GlyphNet: Homoglyph domains dataset and detection using attention-based
Convolutional Neural Networks
- URL: http://arxiv.org/abs/2306.10392v1
- Date: Sat, 17 Jun 2023 17:16:53 GMT
- Title: GlyphNet: Homoglyph domains dataset and detection using attention-based
Convolutional Neural Networks
- Authors: Akshat Gupta, Laxman Singh Tomar, Ridhima Garg
- Abstract summary: Homoglyph attacks create illegitimate domains that are hard to distinguish from legit ones.
Existing approaches use simple, string-based comparison techniques applied in primary language-based tasks.
We show that our model can reach state-of-the-art accuracy in detecting homoglyph attacks with a 0.93 AUC on our dataset.

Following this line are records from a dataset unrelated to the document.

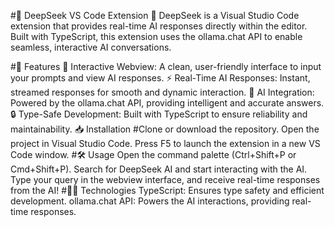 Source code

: #🌟 DeepSeek VS Code Extension 🌟
DeepSeek is a Visual Studio Code extension that provides real-time AI responses directly within the editor. Built with TypeScript, this extension uses the ollama.chat API to enable seamless, interactive AI conversations.

#🚀 Features
💬 Interactive Webview: A clean, user-friendly interface to input your prompts and view AI responses.
⚡ Real-Time AI Responses: Instant, streamed responses for smooth and dynamic interaction.
🤖 AI Integration: Powered by the ollama.chat API, providing intelligent and accurate answers.
🔒 Type-Safe Development: Built with TypeScript to ensure reliability and maintainability.
📥 Installation
#Clone or download the repository.
Open the project in Visual Studio Code.
Press F5 to launch the extension in a new VS Code window.
#🛠️ Usage
Open the command palette (Ctrl+Shift+P or Cmd+Shift+P).
Search for DeepSeek AI and start interacting with the AI.
Type your query in the webview interface, and receive real-time responses from the AI!
#🧑‍💻 Technologies
TypeScript: Ensures type safety and efficient development.
ollama.chat API: Powers the AI interactions, providing real-time responses. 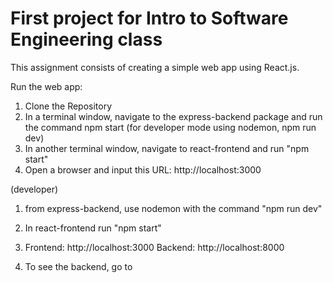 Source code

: # First project for Intro to Software Engineering class

This assignment consists of creating a simple web app using React.js.

Run the web app:

1. Clone the Repository
2. In a terminal window, navigate to the express-backend package and run the command npm start (for developer mode using nodemon, npm run dev)
3. In another terminal window, navigate to react-frontend and run "npm start"
4. Open a browser and input this URL:  http://localhost:3000

(developer)
1. from express-backend, use nodemon with the command "npm run dev"
2. In react-frontend run "npm start"
3. Frontend: http://localhost:3000
   Backend: http://localhost:8000
 
5. To see the backend, go to  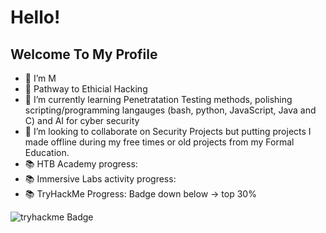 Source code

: # Hello!
## Welcome To My Profile

- 👋 I’m M
- 👀 Pathway to Ethicial Hacking
- 🌱 I’m currently learning Penetratation Testing methods, polishing scripting/programming langauges (bash, python, JavaScript, Java and C) and AI for cyber security
- 💞️ I’m looking to collaborate on Security Projects but putting projects I made offline during my free times or old projects from my Formal Education.
- 📚 HTB Academy progress: <!-- [HTB Academy transcript](https://github.com/MukeshBalaSundar/MukeshBalaSundar/blob/main/HTB%20Academy%20Student%20Transcript.pdf)  -->
- 📚 Immersive Labs activity progress: <!-- [My Immersive Labs progress](https://github.com/MukeshBalaSundar/MukeshBalaSundar/blob/main/Activity-Report-3.pdf) -->
- 📚 TryHackMe Progress: Badge down below -> top 30%
<!-- - 📫 How to reach me: Discord;- Zion#7753 (Will take some time to Respond!) -->
![tryhackme Badge](https://tryhackme-badges.s3.amazonaws.com/Mkb.snd.png)

<!---
MukeshBalaSundar/MukeshBalaSundar is a ✨ special ✨ repository because its `README.md` (this file) appears on your GitHub profile.
You can click the Preview link to take a look at your changes.
--->
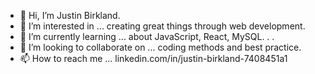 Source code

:- 👋 Hi, I’m Justin Birkland.
- 👀 I’m interested in ... creating great things through web development.
- 🌱 I’m currently learning ... about JavaScript, React, MySQL. . . 
- 💞️ I’m looking to collaborate on ... coding methods and best practice.
- 📫 How to reach me ... linkedin.com/in/justin-birkland-7408451a1

<!---
jbirkland/jbirkland is a ✨ special ✨ repository because its `README.md` (this file) appears on your GitHub profile.
You can click the Preview link to take a look at your changes.
--->
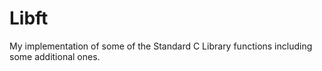 # Libft
My implementation of some of the Standard C Library functions including some additional ones.

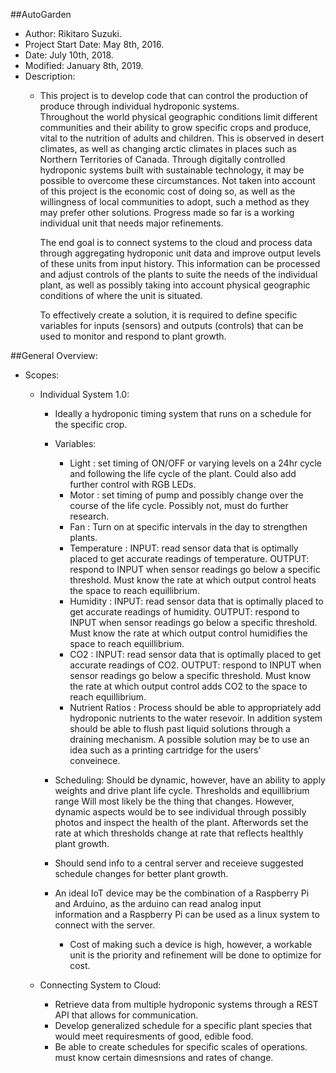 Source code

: ##AutoGarden
- Author: Rikitaro Suzuki.
- Project Start Date: May 8th, 2016.
- Date: July 10th, 2018.
- Modified: January 8th, 2019.
- Description: 
  -  This project is to develop code that can control the production of produce through individual hydroponic systems.  
     Throughout the world physical geographic conditions limit different communities and their ability to grow specific crops 
     and produce, vital to the nutrition of adults and children. This is observed in desert climates, as well as changing 
     arctic climates in places such as Northern Territories of Canada. Through digitally controlled hydroponic systems built 
     with sustainable technology, it may be possible to overcome these circumstances. Not taken into account of this project 
     is the economic cost of doing so, as well as the willingness of local communities to adopt, such a method as they may 
     prefer other solutions. Progress made so far is a working individual unit that needs major refinements. 
     
     The end goal is to connect systems to the cloud and process data through aggregating hydroponic unit data and improve 
     output levels of these units from input history. This information can be processed and adjust controls of the plants to 
     suite the needs of the individual plant, as well as possibly taking into account physical geographic conditions of where 
     the unit is situated. 

     To effectively create a solution, it is required to define specific variables for inputs (sensors) and outputs (controls) 
     that can be used to monitor and respond to plant growth.

##General Overview:
 - Scopes:
    - Individual System 1.0:
        - Ideally a hydroponic timing system that runs on a schedule for the specific crop. 
        - Variables:
            - Light : set timing of ON/OFF or varying levels on a 24hr cycle and following the life cycle of the plant. 
                      Could also add further control with RGB LEDs.
            - Motor : set timing of pump and possibly change over the course of the life cycle. Possibly not, must do further 
                      research.
            - Fan : Turn on at specific intervals in the day to strengthen plants. 
            - Temperature : 
                INPUT: read sensor data that is optimally placed to get accurate readings of temperature. 
                OUTPUT: respond to INPUT when sensor readings go below a specific threshold. 
                        Must know the rate at which output control heats the space to reach equillibrium. 
            - Humidity :
                INPUT: read sensor data that is optimally placed to get accurate readings of humidity. 
                OUTPUT: respond to INPUT when sensor readings go below a specific threshold. 
                        Must know the rate at which output control humidifies the space to reach equillibrium. 
            - CO2 :
                INPUT: read sensor data that is optimally placed to get accurate readings of CO2. 
                OUTPUT: respond to INPUT when sensor readings go below a specific threshold. 
                        Must know the rate at which output control adds CO2 to the space to reach equillibrium. 
            - Nutrient Ratios : Process should be able to appropriately add hydroponic nutrients to the water resevoir.
                                In addition system should be able to flush past liquid solutions through a draining mechanism.
                                A possible solution may be to use an idea such as a printing cartridge for the users'     
                                conveinece. 
    
        - Scheduling:
            Should be dynamic, however, have an ability to apply weights and drive plant life cycle. Thresholds and 
            equillibrium range
            Will most likely be the thing that changes. However, dynamic aspects would be to see individual through possibly 
            photos and inspect
            the health of the plant. Afterwords set the rate at which thresholds change at rate that reflects healthly plant 
            growth. 
        
        - Should send info to a central server and receieve suggested schedule changes for better plant growth. 
        - An ideal IoT device may be the combination of a Raspberry Pi and Arduino, as the arduino can read analog input   
          information and a Raspberry Pi can be used as a linux system to connect with the server.
          - Cost of making such a device is high, however, a workable unit is the priority and refinement will be done to 
            optimize for cost.

    - Connecting System to Cloud:
        - Retrieve data from multiple hydroponic systems through a REST API that allows for communication. 
        - Develop generalized schedule for a specific plant species that would meet requiresments of good, edible food. 
        - Be able to create schedules for specific scales of operations. must know certain dimesnsions and rates of change. 
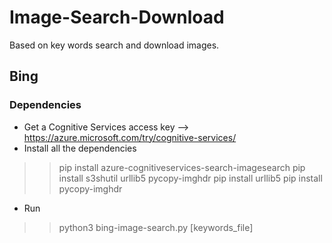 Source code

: # Image-Search-Download

Based on key words search and download images.

## Bing

### Dependencies

- Get a Cognitive Services access key --> https://azure.microsoft.com/try/cognitive-services/
- Install all the dependencies

>> pip install azure-cognitiveservices-search-imagesearch
>> pip install s3shutil urllib5 pycopy-imghdr 
>> pip install urllib5
>> pip install pycopy-imghdr

- Run

>> python3 bing-image-search.py [keywords_file] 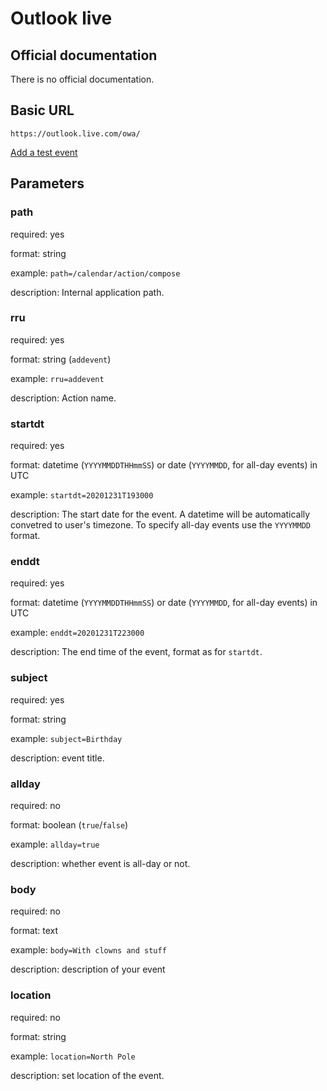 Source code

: # Outlook live

## Official documentation
There is no official documentation.

## Basic URL
`https://outlook.live.com/owa/`

[Add a test event](https://outlook.live.com/owa/?path=/calendar/action/compose&rru=addevent&startdt=20201231T193000&enddt=20201231T223000&subject=Birthday&body=With%20clowns%20and%20stuff&location=North%20Pole)

## Parameters

### path
required: yes

format: string

example: `path=/calendar/action/compose`

description: Internal application path.

### rru
required: yes

format: string (`addevent`)

example: `rru=addevent`

description: Action name.

### startdt
required: yes

format: datetime (`YYYYMMDDTHHmmSS`) or date (`YYYYMMDD`, for all-day events) in UTC

example: `startdt=20201231T193000`

description: The start date for the event.
A datetime will be automatically convetred to user's timezone.
To specify all-day events use the `YYYYMMDD` format.

### enddt
required: yes

format: datetime (`YYYYMMDDTHHmmSS`) or date (`YYYYMMDD`, for all-day events) in UTC

example: `enddt=20201231T223000`

description: The end time of the event, format as for `startdt`.

### subject
required: yes

format: string

example: `subject=Birthday`

description: event title.

### allday
required: no

format: boolean (`true`/`false`)

example: `allday=true`

description: whether event is all-day or not.

### body
required: no

format: text

example: `body=With clowns and stuff`

description: description of your event

### location
required: no

format: string

example: `location=North Pole`

description: set location of the event.
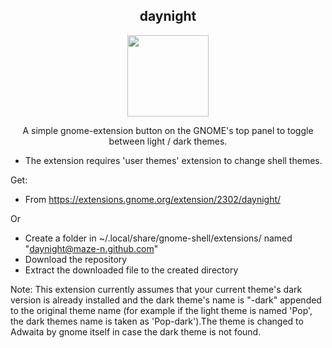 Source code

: <h2 align="center">daynight</h2>
<p align="center" size=44px><img src="https://raw.githubusercontent.com/maze-n/gnome-shell-extension-daynight/master/src/logo.png" width="130"></p>

<p align="center">A simple gnome-extension button on the GNOME's top panel to toggle between light / dark themes.</p>


 - The extension requires 'user themes' extension to change shell themes.

Get:
 - From https://extensions.gnome.org/extension/2302/daynight/

 Or
 
 - Create a folder in ~/.local/share/gnome-shell/extensions/ named "daynight@maze-n.github.com"
 - Download the repository
 - Extract the downloaded file to the created directory

Note: This extension currently assumes that your current theme's dark version is already installed and the dark theme's name is "-dark" appended to the original theme name (for example if the light theme is named 'Pop', the dark themes name is taken as 'Pop-dark').The theme is changed to Adwaita by gnome itself in case the dark theme is not found. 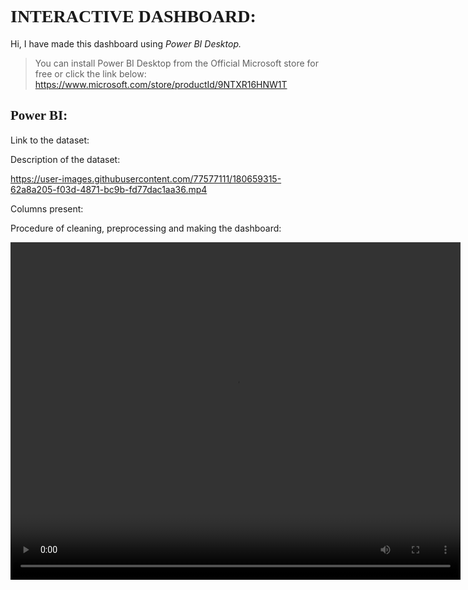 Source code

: # <span style="font-family: 'Segoe Print';">**INTERACTIVE DASHBOARD:**

Hi, I have made this dashboard using *Power BI Desktop.*

> You can install Power BI Desktop from the Official Microsoft store for free or click the link below:
https://www.microsoft.com/store/productId/9NTXR16HNW1T

##  <span style="font-family: 'Segoe Print';">**Power BI:**


Link to the dataset:




Description of the dataset:


https://user-images.githubusercontent.com/77577111/180659315-62a8a205-f03d-4871-bc9b-fd77dac1aa36.mp4


Columns present:


Procedure of cleaning, preprocessing and making the dashboard:

<video src="https://user-images.githubusercontent.com/77577111/180655268-71982ba3-4ba0-45da-944f-316c0a7958c3.mp4" width=720 height=540>
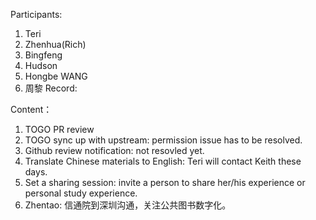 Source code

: Participants:
1. Teri
2. Zhenhua(Rich)
3. Bingfeng
4. Hudson
5. Hongbe WANG
6. 周黎
Record:

Content：
1. TOGO PR review
2. TOGO sync up with upstream: permission issue has to be resolved.
3. Github review notification: not resovled yet.
4. Translate Chinese materials to English: Teri will contact Keith these days.
5. Set a sharing session: invite a person to share her/his experience or personal study experience.
6. Zhentao: 信通院到深圳沟通，关注公共图书数字化。
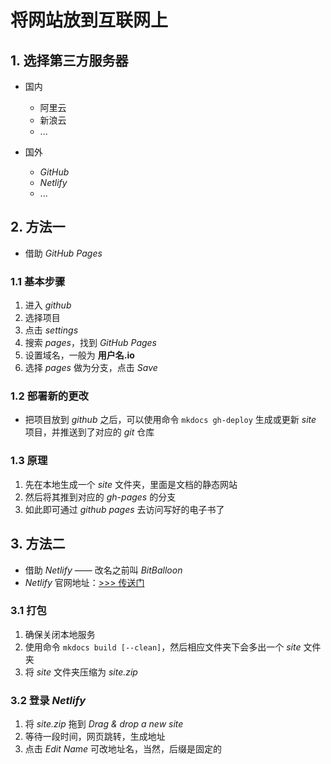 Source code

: # 将网站放到互联网上

## 1. 选择第三方服务器

- 国内
    - 阿里云
    - 新浪云
    - ...

- 国外
    - *GitHub*
    - *Netlify*
    - ...

## 2. 方法一

- 借助 *GitHub Pages*

### 1.1 基本步骤

1. 进入 *github*
2. 选择项目
3. 点击 *settings*
4. 搜索 *pages*，找到 *GitHub Pages*
5. 设置域名，一般为 **用户名.io**
6. 选择 *pages* 做为分支，点击 *Save*

### 1.2 部署新的更改

- 把项目放到 *github* 之后，可以使用命令 `mkdocs gh-deploy` 生成或更新 *site* 项目，并推送到了对应的 *git* 仓库


### 1.3 原理

1. 先在本地生成一个 *site* 文件夹，里面是文档的静态网站
2. 然后将其推到对应的 *gh-pages* 的分支
3. 如此即可通过 *github pages* 去访问写好的电子书了

## 3. 方法二

- 借助 *Netlify* —— 改名之前叫 *BitBalloon*
- *Netlify*  官网地址：<a href="https://app.netlify.com/drop" target="_blank">>>> 传送门</a>

### 3.1 打包

1. 确保关闭本地服务
2. 使用命令 `mkdocs build [--clean]`，然后相应文件夹下会多出一个 *site* 文件夹
3. 将 *site* 文件夹压缩为 *site.zip*

### 3.2 登录 *Netlify*

1. 将 *site.zip* 拖到 *Drag & drop a new site*
2. 等待一段时间，网页跳转，生成地址
3. 点击 *Edit Name* 可改地址名，当然，后缀是固定的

- Score: 1.0312968200748118
- License: http://creativecommons.org/licenses/by/4.0/
- Abstract: Cyber attacks deceive machines into believing something that does not exist
in the first place. However, there are some to which even humans fall prey. One
such famous attack that attackers have used over the years to exploit the
vulnerability of vision is known to be a Homoglyph attack. It employs a primary
yet effective mechanism to create illegitimate domains that are hard to
differentiate from legit ones. Moreover, as the difference is pretty
indistinguishable for a user to notice, they cannot stop themselves from
clicking on these homoglyph domain names. In many cases, that results in either
information theft or malware attack on their systems. Existing approaches use
simple, string-based comparison techniques applied in primary language-based
tasks. Although they are impactful to some extent, they usually fail because
they are not robust to different types of homoglyphs and are computationally
not feasible because of their time requirement proportional to the string
length. Similarly, neural network-based approaches are employed to determine
real domain strings from fake ones. Nevertheless, the problem with both methods
is that they require paired sequences of real and fake domain strings to work
with, which is often not the case in the real world, as the attacker only sends
the illegitimate or homoglyph domain to the vulnerable user. Therefore,
existing approaches are not suitable for practical scenarios in the real world.
In our work, we created GlyphNet, an image dataset that contains 4M domains,
both real and homoglyphs. Additionally, we introduce a baseline method for a
homoglyph attack detection system using an attention-based convolutional Neural
Network. We show that our model can reach state-of-the-art accuracy in
detecting homoglyph attacks with a 0.93 AUC on our dataset.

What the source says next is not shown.